D’Angelo’s hosts fourth annual free Christmas Eve dinner
BULLHEAD CITY — D’Angelo’s Christmas Eve Dinner has become more than a meal over the years since October Larsen planned and executed the first such holiday meal three years ago.
Larsen, owner of D’Angelo’s Italian Restaurant, provides a free meal to the local homeless population for Christmas. This year it was pasta, corn, salad, rolls, dessert and beverages served Monday under the ramada at Community Park.
The annual dinner began as a way for Larsen’s daughters, now ages 12 and 13, to develop a sense of empathy by helping others.
Apparently it worked. This year, her children, other members of their AYSO girls soccer team and some of those girls’ parents were seen helping with the fourth annual effort to feed and assist at least 100 people.
And there were smiles all around.
Rounding out the army of volunteers were many familiar faces who spend a lot of time with local homeless people and a few residents who just came to help the hosts and the guests.
There was music and plenty of tables for people to socialize while enjoying their food. Other tables were stacked with clothing, blankets and toys donated by community members over recent weeks.
Hygiene bags were handed out. Some came from Family Care Home Health and Hospice.
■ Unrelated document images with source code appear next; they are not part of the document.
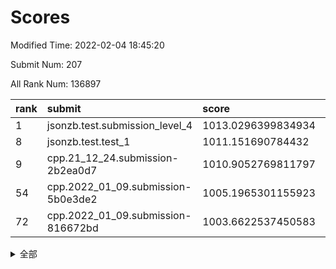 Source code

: # Scores

Modified Time: 2022-02-04 18:45:20

Submit Num: 207

All Rank Num: 136897

| rank |               submit               |       score        |       sigma        | pk_num |
| :--- | :--------------------------------- | :----------------- | :----------------- | :----- |
| 1    | jsonzb.test.submission_level_4     | 1013.0296399834934 | 0.7980932049728219 | 2650   |
| 8    | jsonzb.test.test_1                 | 1011.151690784432  | 0.7958316775628541 | 2646   |
| 9    | cpp.21_12_24.submission-2b2ea0d7   | 1010.9052769811797 | 0.7789260430290641 | 2644   |
| 54   | cpp.2022_01_09.submission-5b0e3de2 | 1005.1965301155923 | 0.7088492862623011 | 2649   |
| 72   | cpp.2022_01_09.submission-816672bd | 1003.6622537450583 | 0.7193727358896476 | 2642   |


<details>
<summary>全部</summary>

| rank |                 submit                 |       score        |       sigma        | pk_num |
| :--- | :------------------------------------- | :----------------- | :----------------- | :----- |
| 1    | jsonzb.test.submission_level_4         | 1013.0296399834934 | 0.7980932049728219 | 2650   |
| 2    | gobigger.level_3.submission_level_3_21 | 1012.1083855653363 | 0.7832122126725948 | 2642   |
| 3    | gobigger.level_3.submission_level_3_0  | 1011.5260938631461 | 0.7689200513570161 | 2648   |
| 4    | gobigger.level_3.submission_level_3_16 | 1011.5182886459479 | 0.7887466489352151 | 2647   |
| 5    | gobigger.level_3.submission_level_3_8  | 1011.2947456977502 | 0.787372971160217  | 2641   |
| 6    | gobigger.level_3.submission_level_3_19 | 1011.2835159913966 | 0.7801331889324977 | 2642   |
| 7    | gobigger.level_3.submission_level_3_23 | 1011.2641413811281 | 0.7720148396752526 | 2645   |
| 8    | jsonzb.test.test_1                     | 1011.151690784432  | 0.7958316775628541 | 2646   |
| 9    | cpp.21_12_24.submission-2b2ea0d7       | 1010.9052769811797 | 0.7789260430290641 | 2644   |
| 10   | gobigger.level_3.submission_level_3_10 | 1010.8020360580196 | 0.7845222826851571 | 2646   |
| 11   | gobigger.level_3.submission_level_3_17 | 1010.7366920557084 | 0.7598807707982818 | 2640   |
| 12   | gobigger.level_3.submission_level_3_46 | 1010.6421298686245 | 0.7611119522475283 | 2644   |
| 13   | gobigger.level_3.submission_level_3_32 | 1010.6172195169703 | 0.7849992171316524 | 2641   |
| 14   | gobigger.level_3.submission_level_3_1  | 1010.369141610518  | 0.7875399506903179 | 2645   |
| 15   | gobigger.level_3.submission_level_3_45 | 1010.3663156463731 | 0.7413421587561323 | 2649   |
| 16   | gobigger.level_3.submission_level_3_3  | 1010.3607024529651 | 0.7373200259321002 | 2648   |
| 17   | gobigger.level_3.submission_level_3_25 | 1010.3468998147456 | 0.7624625094362492 | 2647   |
| 18   | gobigger.level_3.submission_level_3_15 | 1010.3324209218163 | 0.774031426956635  | 2646   |
| 19   | gobigger.level_3.submission_level_3_5  | 1010.3119938765619 | 0.7737719228438735 | 2647   |
| 20   | gobigger.level_3.submission_level_3_38 | 1010.2609572136486 | 0.7553173422963898 | 2646   |
| 21   | gobigger.level_3.submission_level_3_14 | 1010.236495100506  | 0.8053166810046503 | 2643   |
| 22   | gobigger.level_3.submission_level_3_49 | 1010.2135162090372 | 0.7596253449443314 | 2644   |
| 23   | gobigger.level_3.submission_level_3_20 | 1010.1936977931829 | 0.759593924666335  | 2641   |
| 24   | gobigger.level_3.submission_level_3_48 | 1010.0846492755581 | 0.7475480205058275 | 2641   |
| 25   | gobigger.level_3.submission_level_3_36 | 1010.0619262824288 | 0.7485979815332472 | 2647   |
| 26   | gobigger.level_3.submission_level_3_31 | 1009.9569919908591 | 0.76814951646225   | 2647   |
| 27   | gobigger.level_3.submission_level_3_2  | 1009.9492766955418 | 0.7601895912619914 | 2645   |
| 28   | gobigger.level_3.submission_level_3_40 | 1009.9175769898394 | 0.7575229282986972 | 2651   |
| 29   | gobigger.level_3.submission_level_3_34 | 1009.8345764625695 | 0.7521500588127984 | 2647   |
| 30   | gobigger.level_3.submission_level_3_9  | 1009.8050992298209 | 0.7665870542522827 | 2647   |
| 31   | gobigger.level_3.submission_level_3_4  | 1009.7438915181576 | 0.7689276385679121 | 2643   |
| 32   | gobigger.level_3.submission_level_3_12 | 1009.6409910045411 | 0.7598073384481333 | 2649   |
| 33   | gobigger.level_3.submission_level_3_43 | 1009.6393141023207 | 0.7497410599246059 | 2648   |
| 34   | gobigger.level_3.submission_level_3_26 | 1009.5967328667093 | 0.7579268866219673 | 2651   |
| 35   | gobigger.level_3.submission_level_3_37 | 1009.5757704139005 | 0.7647373745649458 | 2643   |
| 36   | gobigger.level_3.submission_level_3_6  | 1009.5263538487483 | 0.751589293648783  | 2647   |
| 37   | gobigger.level_3.submission_level_3_11 | 1009.5002135228889 | 0.7596060112791094 | 2642   |
| 38   | gobigger.level_3.submission_level_3_27 | 1009.4881436172492 | 0.7374081115685351 | 2646   |
| 39   | gobigger.level_3.submission_level_3_35 | 1009.4744848402252 | 0.756958882583077  | 2643   |
| 40   | gobigger.level_3.submission_level_3_18 | 1009.466488710073  | 0.7404103794204867 | 2642   |
| 41   | gobigger.level_3.submission_level_3_28 | 1009.450636074937  | 0.7513151499771605 | 2645   |
| 42   | gobigger.level_3.submission_level_3_30 | 1009.4084029891071 | 0.7326637161193584 | 2647   |
| 43   | gobigger.level_3.submission_level_3_24 | 1009.3478787225853 | 0.7477305141300808 | 2643   |
| 44   | gobigger.level_3.submission_level_3_29 | 1009.1041650598914 | 0.7671652136935984 | 2642   |
| 45   | gobigger.level_3.submission_level_3_13 | 1009.0557165374745 | 0.7619297790133159 | 2644   |
| 46   | gobigger.level_3.submission_level_3_41 | 1008.9719159168222 | 0.7528156593450983 | 2645   |
| 47   | gobigger.level_3.submission_level_3_42 | 1008.7845176706038 | 0.7454749676042652 | 2644   |
| 48   | gobigger.level_3.submission_level_3_47 | 1008.738769877893  | 0.7557994108316014 | 2648   |
| 49   | gobigger.level_3.submission_level_3_7  | 1008.6740947056564 | 0.7284499645732587 | 2645   |
| 50   | gobigger.level_3.submission_level_3_22 | 1008.6295162199664 | 0.7690589461023974 | 2642   |
| 51   | gobigger.level_3.submission_level_3_44 | 1008.5571968966493 | 0.7468632295256267 | 2648   |
| 52   | gobigger.level_3.submission_level_3_39 | 1008.2509004245761 | 0.740541840587569  | 2647   |
| 53   | gobigger.level_3.submission_level_3_33 | 1007.3815784694709 | 0.7448158965157111 | 2640   |
| 54   | cpp.2022_01_09.submission-5b0e3de2     | 1005.1965301155923 | 0.7088492862623011 | 2649   |
| 55   | gobigger.level_1.submission_level_1_15 | 1004.868644306696  | 0.7284949736116738 | 2650   |
| 56   | gobigger.level_1.submission_level_1_6  | 1004.6282612002998 | 0.7181889468216576 | 2648   |
| 57   | gobigger.level_1.submission_level_1_9  | 1004.5970685265753 | 0.7213325700917056 | 2647   |
| 58   | gobigger.level_1.submission_level_1_8  | 1004.5883886333748 | 0.7104517676427217 | 2646   |
| 59   | gobigger.level_1.submission_level_1_12 | 1004.5598001345119 | 0.7124181163367528 | 2641   |
| 60   | gobigger.level_1.submission_level_1_48 | 1004.369467672347  | 0.725125129613689  | 2643   |
| 61   | gobigger.level_1.submission_level_1_23 | 1004.3627779668977 | 0.7291826822894923 | 2648   |
| 62   | gobigger.level_1.submission_level_1_24 | 1004.3492262520612 | 0.7038231685193875 | 2643   |
| 63   | gobigger.level_1.submission_level_1_5  | 1004.1979999666164 | 0.7261636841914412 | 2647   |
| 64   | gobigger.level_1.submission_level_1_32 | 1004.1138632978339 | 0.719025248623101  | 2648   |
| 65   | gobigger.level_1.submission_level_1_42 | 1004.0650002611673 | 0.7307680703612278 | 2643   |
| 66   | gobigger.level_1.submission_level_1_39 | 1004.0401594713668 | 0.7057705813043527 | 2650   |
| 67   | gobigger.level_1.submission_level_1_16 | 1003.9157737225631 | 0.7175186867142056 | 2646   |
| 68   | gobigger.level_1.submission_level_1_31 | 1003.9027098321865 | 0.7204342813237418 | 2644   |
| 69   | gobigger.level_1.submission_level_1_45 | 1003.868412541097  | 0.7198504454165564 | 2643   |
| 70   | gobigger.level_1.submission_level_1_2  | 1003.7731781481104 | 0.7101374209301704 | 2645   |
| 71   | gobigger.level_1.submission_level_1_27 | 1003.7566423092218 | 0.7110679398615793 | 2649   |
| 72   | cpp.2022_01_09.submission-816672bd     | 1003.6622537450583 | 0.7193727358896476 | 2642   |
| 73   | gobigger.level_1.submission_level_1_17 | 1003.6445838464442 | 0.7144268835903924 | 2645   |
| 74   | gobigger.level_1.submission_level_1_4  | 1003.5939119384154 | 0.7031671313206662 | 2642   |
| 75   | gobigger.level_1.submission_level_1_0  | 1003.5066382383668 | 0.7112855276710626 | 2647   |
| 76   | gobigger.level_1.submission_level_1_47 | 1003.4719100628685 | 0.7089168401721052 | 2649   |
| 77   | gobigger.level_1.submission_level_1_26 | 1003.458285428164  | 0.7162536364975532 | 2641   |
| 78   | gobigger.level_1.submission_level_1_34 | 1003.4101361124226 | 0.7208048638062359 | 2645   |
| 79   | gobigger.level_1.submission_level_1_40 | 1003.3242887935389 | 0.7116871659463951 | 2647   |
| 80   | gobigger.level_1.submission_level_1_36 | 1003.295448222387  | 0.7114425432081314 | 2644   |
| 81   | gobigger.level_1.submission_level_1_18 | 1003.2000635685474 | 0.7134381919379981 | 2639   |
| 82   | gobigger.level_1.submission_level_1_14 | 1003.1954253531522 | 0.7234284844740512 | 2646   |
| 83   | gobigger.level_1.submission_level_1_21 | 1003.0027448458846 | 0.7221216046477131 | 2647   |
| 84   | gobigger.level_1.submission_level_1_13 | 1002.9519837139817 | 0.7209004925648846 | 2640   |
| 85   | gobigger.level_1.submission_level_1_29 | 1002.9041554521181 | 0.7085663096785837 | 2643   |
| 86   | gobigger.level_1.submission_level_1_46 | 1002.8875384090201 | 0.7225558534541021 | 2642   |
| 87   | gobigger.level_1.submission_level_1_43 | 1002.8719545772118 | 0.7141710070127648 | 2645   |
| 88   | gobigger.level_1.submission_level_1_11 | 1002.8602621838369 | 0.7274647202344549 | 2646   |
| 89   | gobigger.level_1.submission_level_1_20 | 1002.8542445459916 | 0.7118710293751729 | 2652   |
| 90   | gobigger.level_1.submission_level_1_28 | 1002.8302554099671 | 0.7201397584369746 | 2646   |
| 91   | gobigger.level_1.submission_level_1_1  | 1002.8102213428297 | 0.7198282359913549 | 2646   |
| 92   | gobigger.level_1.submission_level_1_3  | 1002.8074643284547 | 0.7281096526407256 | 2641   |
| 93   | gobigger.level_1.submission_level_1_49 | 1002.7872217934001 | 0.7236026350306693 | 2646   |
| 94   | gobigger.level_1.submission_level_1_44 | 1002.7582788147545 | 0.702634185957219  | 2640   |
| 95   | gobigger.level_1.submission_level_1_25 | 1002.6372720639717 | 0.7110870830165608 | 2646   |
| 96   | gobigger.level_1.submission_level_1_33 | 1002.6054287429567 | 0.7258139195767396 | 2646   |
| 97   | gobigger.level_1.submission_level_1_37 | 1002.429822694838  | 0.7167944575322545 | 2644   |
| 98   | gobigger.level_1.submission_level_1_19 | 1002.4120234659235 | 0.7190113989398604 | 2644   |
| 99   | gobigger.level_1.submission_level_1_41 | 1002.4027093608662 | 0.7224760536400994 | 2646   |
| 100  | gobigger.level_1.submission_level_1_35 | 1002.3841592411015 | 0.7280800048907623 | 2642   |
| 101  | gobigger.level_1.submission_level_1_30 | 1002.3751375278846 | 0.7174215907921089 | 2640   |
| 102  | gobigger.level_1.submission_level_1_22 | 1002.3723750616597 | 0.7135092403956041 | 2648   |
| 103  | gobigger.level_1.submission_level_1_7  | 1002.1684903927276 | 0.7104232466258353 | 2642   |
| 104  | gobigger.level_1.submission_level_1_38 | 1002.1383840528775 | 0.7256158885792203 | 2649   |
| 105  | gobigger.level_1.submission_level_1_10 | 1002.035376742951  | 0.7073587626363934 | 2648   |
| 106  | gobigger.random.submission_random_35   | 997.6525900303016  | 0.6995402659812102 | 2645   |
| 107  | gobigger.random.submission_random_47   | 997.5157792045885  | 0.7049086080817889 | 2647   |
| 108  | gobigger.random.submission_random_44   | 997.1426448854272  | 0.7003098291312388 | 2640   |
| 109  | gobigger.random.submission_random_23   | 997.013330135353   | 0.7224933739778949 | 2648   |
| 110  | gobigger.random.submission_random_21   | 996.848889505262   | 0.707927009824532  | 2648   |
| 111  | gobigger.random.submission_random_37   | 996.8466957885291  | 0.7156979563802828 | 2653   |
| 112  | gobigger.random.submission_random_30   | 996.801001921482   | 0.7086657105639592 | 2645   |
| 113  | gobigger.random.submission_random_48   | 996.7501042539668  | 0.7097407426168965 | 2641   |
| 114  | gobigger.random.submission_random_46   | 996.6747681588523  | 0.7129176932503386 | 2648   |
| 115  | gobigger.random.submission_random_3    | 996.6681205295022  | 0.718429365889414  | 2647   |
| 116  | gobigger.random.submission_random_43   | 996.6303755993854  | 0.7126354351316208 | 2647   |
| 117  | gobigger.random.submission_random_11   | 996.5902982689253  | 0.7000987311689167 | 2646   |
| 118  | gobigger.random.submission_random_29   | 996.55828464048    | 0.7140720439888022 | 2645   |
| 119  | gobigger.random.submission_random_28   | 996.3779219866668  | 0.7049744243835495 | 2643   |
| 120  | gobigger.random.submission_random_1    | 996.3473634932237  | 0.717782531804     | 2645   |
| 121  | gobigger.random.submission_random_36   | 996.3347344371197  | 0.702460498047166  | 2642   |
| 122  | gobigger.random.submission_random_4    | 996.224599062458   | 0.6978257207702389 | 2652   |
| 123  | gobigger.random.submission_random_16   | 996.111414068006   | 0.7016015116307552 | 2644   |
| 124  | gobigger.random.submission_random_15   | 996.0884841448927  | 0.7106770869906367 | 2647   |
| 125  | gobigger.random.submission_random_18   | 996.0808223738132  | 0.7190684263782547 | 2644   |
| 126  | gobigger.random.submission_random_19   | 996.0489497401361  | 0.7074575816745748 | 2648   |
| 127  | gobigger.random.submission_random_25   | 995.8948435291628  | 0.7130662772580346 | 2647   |
| 128  | gobigger.random.submission_random_24   | 995.8457880100567  | 0.712633033750552  | 2646   |
| 129  | gobigger.random.submission_random_13   | 995.7781037425415  | 0.7182292299425986 | 2644   |
| 130  | gobigger.random.submission_random_6    | 995.7431095170896  | 0.717162536065093  | 2645   |
| 131  | gobigger.random.submission_random_22   | 995.6717328565256  | 0.7119788295276354 | 2648   |
| 132  | gobigger.random.submission_random_38   | 995.669040322139   | 0.7144189140294791 | 2645   |
| 133  | gobigger.random.submission_random_32   | 995.6641457481037  | 0.7181741790798245 | 2641   |
| 134  | gobigger.random.submission_random_31   | 995.6589702642085  | 0.7223535305963548 | 2646   |
| 135  | gobigger.random.submission_random_42   | 995.6550092277624  | 0.7211351505664434 | 2645   |
| 136  | gobigger.random.submission_random_14   | 995.6441635060048  | 0.7261042790753057 | 2645   |
| 137  | gobigger.random.submission_random_40   | 995.6373470278911  | 0.7077784763847162 | 2646   |
| 138  | gobigger.random.submission_random_8    | 995.6336560975026  | 0.7172158822746197 | 2645   |
| 139  | gobigger.random.submission_random_45   | 995.6099811807721  | 0.7060616251699543 | 2643   |
| 140  | gobigger.random.submission_random_2    | 995.5878026954018  | 0.7161258116941025 | 2648   |
| 141  | gobigger.random.submission_random_27   | 995.5679900130258  | 0.7084814736127665 | 2647   |
| 142  | gobigger.random.submission_random_7    | 995.553048661592   | 0.7129176660174095 | 2645   |
| 143  | gobigger.random.submission_random_9    | 995.4928412158924  | 0.7048793946541607 | 2647   |
| 144  | gobigger.random.submission_random_41   | 995.4263143530823  | 0.7172316777923781 | 2643   |
| 145  | gobigger.random.submission_random_5    | 995.3888524741818  | 0.7171734958791522 | 2638   |
| 146  | gobigger.random.submission_random_39   | 995.2960372855232  | 0.7132049443050442 | 2646   |
| 147  | gobigger.random.submission_random_17   | 995.2270786560213  | 0.715402233311115  | 2642   |
| 148  | gobigger.random.submission_random_20   | 995.121250205924   | 0.7106256804595945 | 2643   |
| 149  | gobigger.random.submission_random_0    | 995.085497540244   | 0.7154354216436285 | 2649   |
| 150  | gobigger.random.submission_random_10   | 995.0433114017922  | 0.705294786127001  | 2650   |
| 151  | gobigger.random.submission_random_12   | 995.0150661550213  | 0.7107008598533061 | 2643   |
| 152  | gobigger.random.submission_random_33   | 995.0109542204291  | 0.7296664788267226 | 2645   |
| 153  | gobigger.random.submission_random_34   | 994.6550454751948  | 0.7112303020729985 | 2648   |
| 154  | gobigger.random.submission_random_49   | 994.6463213489759  | 0.7174344933167501 | 2642   |
| 155  | gobigger.random.submission_random_26   | 994.1114476435147  | 0.71691078420034   | 2646   |
| 156  | gobigger.level_2.submission_level_2_14 | 994.0918776835229  | 0.7346753019543838 | 2640   |
| 157  | gobigger.level_2.submission_level_2_23 | 993.6559541274228  | 0.7381275626077848 | 2650   |
| 158  | gobigger.level_2.submission_level_2_27 | 993.4351832255034  | 0.7523105409110916 | 2644   |
| 159  | gobigger.level_2.submission_level_2_31 | 993.4164709204936  | 0.7440260038641947 | 2647   |
| 160  | gobigger.level_2.submission_level_2_47 | 993.3630012401045  | 0.7389621797656188 | 2646   |
| 161  | gobigger.level_2.submission_level_2_42 | 993.3499269366125  | 0.7302309868138234 | 2648   |
| 162  | gobigger.level_2.submission_level_2_6  | 993.2910992745192  | 0.7340303565134398 | 2646   |
| 163  | gobigger.level_2.submission_level_2_46 | 993.2678359927164  | 0.7449191072442032 | 2643   |
| 164  | gobigger.level_2.submission_level_2_19 | 993.2663008324331  | 0.7480372723156952 | 2646   |
| 165  | gobigger.level_2.submission_level_2_37 | 992.8672942206852  | 0.7511328242397829 | 2645   |
| 166  | gobigger.level_2.submission_level_2_28 | 992.7494753478986  | 0.7310372053469167 | 2650   |
| 167  | gobigger.level_2.submission_level_2_39 | 992.69357354504    | 0.726799240185458  | 2643   |
| 168  | gobigger.level_2.submission_level_2_9  | 992.6486349658296  | 0.7260119820865815 | 2648   |
| 169  | gobigger.level_2.submission_level_2_13 | 992.5980962946562  | 0.7357864889438812 | 2646   |
| 170  | gobigger.level_2.submission_level_2_32 | 992.5852020212036  | 0.7513741336013391 | 2647   |
| 171  | gobigger.level_2.submission_level_2_25 | 992.513262456266   | 0.7585384114918954 | 2645   |
| 172  | gobigger.level_2.submission_level_2_36 | 992.4951429232652  | 0.7462384888213668 | 2642   |
| 173  | gobigger.level_2.submission_level_2_12 | 992.4950897256138  | 0.7409529439515117 | 2650   |
| 174  | gobigger.level_2.submission_level_2_40 | 992.4395988648957  | 0.7433522147234553 | 2647   |
| 175  | gobigger.level_2.submission_level_2_15 | 992.4382127521923  | 0.7410572906026907 | 2648   |
| 176  | gobigger.level_2.submission_level_2_7  | 992.4291710406494  | 0.72508850613397   | 2649   |
| 177  | gobigger.level_2.submission_level_2_49 | 992.3049317213404  | 0.7426796235736971 | 2645   |
| 178  | gobigger.level_2.submission_level_2_48 | 992.3034889947821  | 0.728954412821925  | 2643   |
| 179  | gobigger.level_2.submission_level_2_2  | 992.2693828436397  | 0.7377170076492573 | 2647   |
| 180  | gobigger.level_2.submission_level_2_10 | 992.248136588243   | 0.7396915929114798 | 2645   |
| 181  | gobigger.level_2.submission_level_2_43 | 992.238163237074   | 0.7415272940551039 | 2644   |
| 182  | gobigger.level_2.submission_level_2_29 | 992.2180020461121  | 0.7486705895460313 | 2644   |
| 183  | gobigger.level_2.submission_level_2_22 | 992.0508147449793  | 0.7248583633731719 | 2642   |
| 184  | gobigger.level_2.submission_level_2_33 | 992.0150554561333  | 0.7537118722412314 | 2649   |
| 185  | gobigger.level_2.submission_level_2_41 | 991.9831654215453  | 0.7411845725846462 | 2647   |
| 186  | gobigger.level_2.submission_level_2_3  | 991.9142419455644  | 0.7578012531576763 | 2643   |
| 187  | gobigger.level_2.submission_level_2_26 | 991.9132439119371  | 0.7439681532579047 | 2646   |
| 188  | gobigger.level_2.submission_level_2_4  | 991.8919311959634  | 0.7555680735648    | 2646   |
| 189  | gobigger.level_2.submission_level_2_1  | 991.545880412317   | 0.7607100556006223 | 2650   |
| 190  | gobigger.level_2.submission_level_2_8  | 991.4678646901668  | 0.7438914457560598 | 2646   |
| 191  | gobigger.level_2.submission_level_2_16 | 991.4186209660157  | 0.7631216930054324 | 2641   |
| 192  | gobigger.level_2.submission_level_2_20 | 991.3904675826994  | 0.7628217486588744 | 2646   |
| 193  | gobigger.level_2.submission_level_2_18 | 991.3616696618325  | 0.7434575859030075 | 2641   |
| 194  | gobigger.level_2.submission_level_2_45 | 991.3038673187982  | 0.7494019875140185 | 2643   |
| 195  | gobigger.level_2.submission_level_2_30 | 991.2961884091663  | 0.7519945278360702 | 2648   |
| 196  | gobigger.level_2.submission_level_2_17 | 991.2713739737835  | 0.729920662660295  | 2649   |
| 197  | gobigger.level_2.submission_level_2_34 | 991.1873446601845  | 0.7749250216314885 | 2641   |
| 198  | gobigger.level_2.submission_level_2_35 | 991.1322867727548  | 0.7580898364396982 | 2649   |
| 199  | gobigger.level_2.submission_level_2_5  | 991.0978073270011  | 0.7631752837745942 | 2648   |
| 200  | gobigger.level_2.submission_level_2_24 | 991.0459026196519  | 0.7847615468335001 | 2647   |
| 201  | gobigger.level_2.submission_level_2_21 | 990.9979925298037  | 0.7461519239293203 | 2646   |
| 202  | gobigger.level_2.submission_level_2_38 | 990.7267253640191  | 0.7564378725706693 | 2644   |
| 203  | gobigger.level_2.submission_level_2_11 | 990.1367131057099  | 0.7708204977175639 | 2651   |
| 204  | gobigger.level_2.submission_level_2_0  | 990.0463312300919  | 0.768732241278273  | 2642   |
| 205  | gobigger.level_2.submission_level_2_44 | 990.0093014719099  | 0.7663632879903208 | 2644   |
| 206  | gobigger.none.submission_none_1        | 976.7347687647194  | 1.4780818249641459 | 2650   |
| 207  | gobigger.none.submission_none_0        | 975.421839633844   | 1.4928062614744775 | 2644   |

</details>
The student council at Mohave Accelerated Learning Center raised $1,200 to purchase socks, beanies and jackets. And the Bullhead City Fire Department donated toys, Larsen said.
Among the items made available was an aluminum walker that had gotten a lot of use. One of the lunch guests added it to the healthy collection of things for people to take with them because she was able to replace it with a much better model.
“A guy said to me ‘Would you like a new walker?’ ” said Melinda Harder. “I saw it and broke down crying. I needed a win.”
Harder and her husband came to the Southwest from North Dakota looking for a change after Melinda’s mother died a few months ago. However, a major problem arose for the couple once they arrived. They didn’t realize ahead of time that it would be so difficult to find an affordable place to live.
“We should have planned better,” she admitted.
Her husband is employed. They came west because of the job offer. The couple live in their van and continue trying to find some sort of more permanent housing. They are considering a move into a used RV. It might prove difficult for Melinda to get in and out of such a living space because she has a birth defect that makes walking very difficult, even after numerous corrective surgeries.
James Hamilton, a soccer dad from Fort Mohave, brought the cherry red walker to give away to someone at the park because no one in their home had a need for it any longer.
His mother-in-law, who died a couple of years ago, used it to get around. His wife wasn’t ready to part with the walker so it sat in their garage — until Monday.
“My mother-in-law would have wanted to make sure it went to the right person,” Hamilton said. “It did.”
Melinda was a little conflicted because she was using her mother’s walker. But the one Hamilton offered had a seat, was more appropriately sized for her height and “is so pretty,” Harder said.
Her mother’s walker was sized for a woman who stood only 4 feet, 8 inches tall. Harder is a few inches taller at 5-1. She had a similar walker years before but its brakes failed and became hard to control.
“I’m just floored about this,” she added. “Of course, the brakes work perfectly.”